• _Data to examine_:
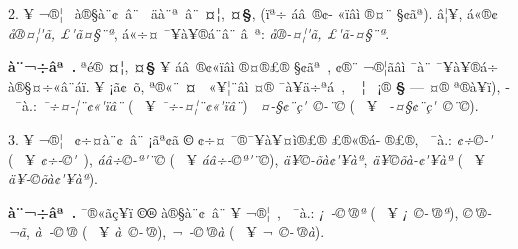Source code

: \documentclass[12pt,twoside,a4paper]{article}
\newenvironment{prym}
               {\list{}{\leftmargin1.7\parindent
                        \listparindent\parindent
                        \itemindent\parindent
                        \parsep0.5ex\topsep1ex   
               }%
                        \footnotesize
                        \item\relax}
               {\endlist}
\begin{document}
2. ^^8d^^a5 ^^ac^^ae^^a6^^ad^^a0 ^^e0^^ae^^a7^^e0^^a8^^a2^^a0^^e2^^a8 ^^a0^^e4^^e0^^a8^^aa^^a0^^e2^^a8 
             \textbf{^^a4^^a6}, \textbf{^^a4^^a7}, (^^ef^^aa^^f7 ^^e1^^e2^^a0^^ad^^ae^^a2-\linebreak
^^ab^^ef^^e2^^ec ^^ae^^a4^^a8^^ad ^^a7^^a2^^e3^^aa). ^^8e^^e2^^a6^^a5, ^^e1^^ab^^ae^^a2^^a0 \emph{^^e5^^ae^^a4^^a6\'^^e3, ^^a3\'^^e3^^a4^^a7^^a8^^aa},
                              ^^e1^^ab^^f7^^a4 ^^af^^a5^^e0^^a5^^ad^^ae^^e1^^a8^^e2^^a8\linebreak 
^^e2^^a0^^aa: \emph{^^e5^^ae-^^a4^^a6\'^^e3, ^^a3\'^^e3-^^a4^^a7^^a8^^aa}. 
\begin{prym}
\textbf{^^8f^^e0^^a8^^ac^^f7^^e2^^aa^^a0.} 
^^9f^^aa^^e9^^ae \textbf{^^a4^^a6}, \textbf{^^a4^^a7} 
                   ^^ad^^a5 ^^e1^^e2^^a0^^ad^^ae^^a2^^ab^^ef^^e2^^ec ^^ae^^a4^^ad^^ae^^a3^^ae ^^a7^^a2^^e3^^aa^^a0, ^^a2^^ae^^ad^^a8\linebreak
^^ac^^ae^^a6^^e3^^e2^^ec ^^af^^e0^^a8 ^^af^^a5^^e0^^a5^^ad^^ae^^e1^^f7 ^^e0^^ae^^a7^^a4^^f7^^ab^^e2^^a8^^e1^^ef. ^^96^^a5 ^^a1^^e3^^a2^^a0^^f5, ^^aa^^ae^^ab^^a8 
                                \textbf{^^a4} ^^ad^^a0^^ab^^a5^^a6^^a8^^e2^^ec \linebreak 
^^a4^^ae ^^af^^e0^^a5^^e4^^f7^^aa^^e1^^a0, ^^a0 \textbf{^^a6} ^^a0^^a1^^ae
\textbf{^^a7} --- ^^a4^^ae ^^aa^^ae^^e0^^a5^^ad^^ef), ^^ad^^a0^^af^^e0.: \emph{^^af^^f7^^a4-^^a6^^a8^^a2^^ab\'^^ef^^e2^^a8}
                                               (^^a0 ^^ad^^a5\linebreak 
\emph{^^af^^f7-^^a4^^a6^^a8^^a2^^ab\'^^ef^^e2^^a8}) \emph{^^ad^^a0^^a4-^^a7^^a2^^a8^^e7\'^^a0^^a9-^^ad^^a8^^a9} 
(^^a0 ^^ad^^a5 \emph{^^ad^^a0-^^a4^^a7^^a2^^a8^^e7\'^^a0^^a9^^ad^^a8^^a9}).
\end{prym}
\eject

3. ^^8d^^a5 ^^ac^^ae^^a6^^ad^^a0 ^^a2^^f7^^a4^^e0^^a8^^a2^^a0^^e2^^a8 ^^a1^^e3^^aa^^a2^^e3 \textbf{^^a9} 
                             ^^a2^^f7^^a4 ^^af^^ae^^af^^a5^^e0^^a5^^a4^^ad^^ec^^ae^^a3^^ae ^^a3^^ae^^ab^^ae^^e1-\linebreak
^^ad^^ae^^a3^^ae, ^^ad^^a0^^af^^e0.: \emph{^^a2^^f7^^a9-^^ad\'^^a0} (^^a0 ^^ad^^a5 \emph{^^a2^^f7-^^a9^^ad\'^^a0}),
        \emph{^^e1^^e2^^f7^^a9-^^aa\'^^a8^^a9} (^^a0 ^^ad^^a5 \emph{^^e1^^e2^^f7-^^a9^^aa\'^^a8^^a9}), \linebreak
\emph{^^e4^^a5^^a9-^^f5^^e0^^a2\'^^a5^^e0^^aa}, \emph{^^e4^^a5^^a9^^f5^^e0-^^a2\'^^a5^^e0^^aa} 
                         (^^a0 ^^ad^^a5 \emph{^^e4^^a5-^^a9^^f5^^e0^^a2\'^^a5^^e0^^aa}).
\begin{prym}
\textbf{^^8f^^e0^^a8^^ac^^f7^^e2^^aa^^a0.} 
  ^^91^^af^^ae^^ab^^e3^^e7^^a5^^ad^^ad^^ef \textbf{^^a9^^ae} ^^e0^^ae^^a7^^e0^^a8^^a2^^a0^^e2^^a8 ^^ad^^a5 ^^ac^^ae^^a6^^ad^^a0, ^^ad^^a0^^af^^e0.: \linebreak
\emph{^^a1^^a0-^^a9\'^^ae^^aa} (^^a0 ^^ad^^a5 \emph{^^a1^^a0^^a9-\'^^ae^^aa}), \emph{^^a9\'^^ae-^^ac^^e3}, 
\emph{^^e0^^a0-^^a9\'^^ae^^ad} (^^a0 ^^ad^^a5 \emph{^^e0^^a0^^a9-\'^^ae^^ad}), \emph{^^ac^^a0-^^a9\'^^ae^^e0} 
                                               (^^a0 ^^ad^^a5 \linebreak
\emph{^^ac^^a0^^a9-\'^^ae^^e0}).
\end{prym}
\end{document}
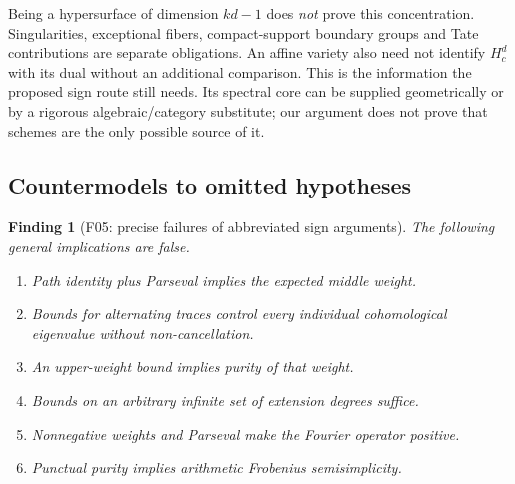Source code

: \documentclass[11pt,a4paper]{article}
\newcommand{\fid}[1]{\textsf{#1}}\newcommand{\gate}[1]{\textsf{#1}}
\theoremstyle{named}\newtheorem{finding}{Finding}[section]
\theoremstyle{definition}\newtheorem{definition}[finding]{Definition}
\theoremstyle{remark}\newtheorem{remark}[finding]{Remark}
\begin{document}
Being a hypersurface of dimension $kd-1$ does \emph{not} prove this concentration. Singularities, exceptional fibers, compact-support boundary groups and Tate contributions are separate obligations. An affine variety also need not identify $H_c^d$ with its dual without an additional comparison. This is the information the proposed sign route still needs. Its spectral core can be supplied geometrically or by a rigorous algebraic/category substitute; our argument does not prove that schemes are the only possible source of it.

\subsection{Countermodels to omitted hypotheses}
\begin{finding}[\fid{F05}: precise failures of abbreviated sign arguments]\label{f:countermodels}
The following general implications are false.
\begin{enumerate}[label=(\alph*)]
\item Path identity plus Parseval implies the expected middle weight.
\item Bounds for alternating traces control every individual cohomological eigenvalue without non-cancellation.
\item An upper-weight bound implies purity of that weight.
\item Bounds on an arbitrary infinite set of extension degrees suffice.
\item Nonnegative weights and Parseval make the Fourier operator positive.
\item Punctual purity implies arithmetic Frobenius semisimplicity.
\end{enumerate}
\end{finding}
\end{document}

• _Activity_:
For every line above that includes the string "newtheorem", copy the line.

• _Response_:
\theoremstyle{named}\newtheorem{finding}{Finding}[section]
\theoremstyle{definition}\newtheorem{definition}[finding]{Definition}
\theoremstyle{remark}\newtheorem{remark}[finding]{Remark}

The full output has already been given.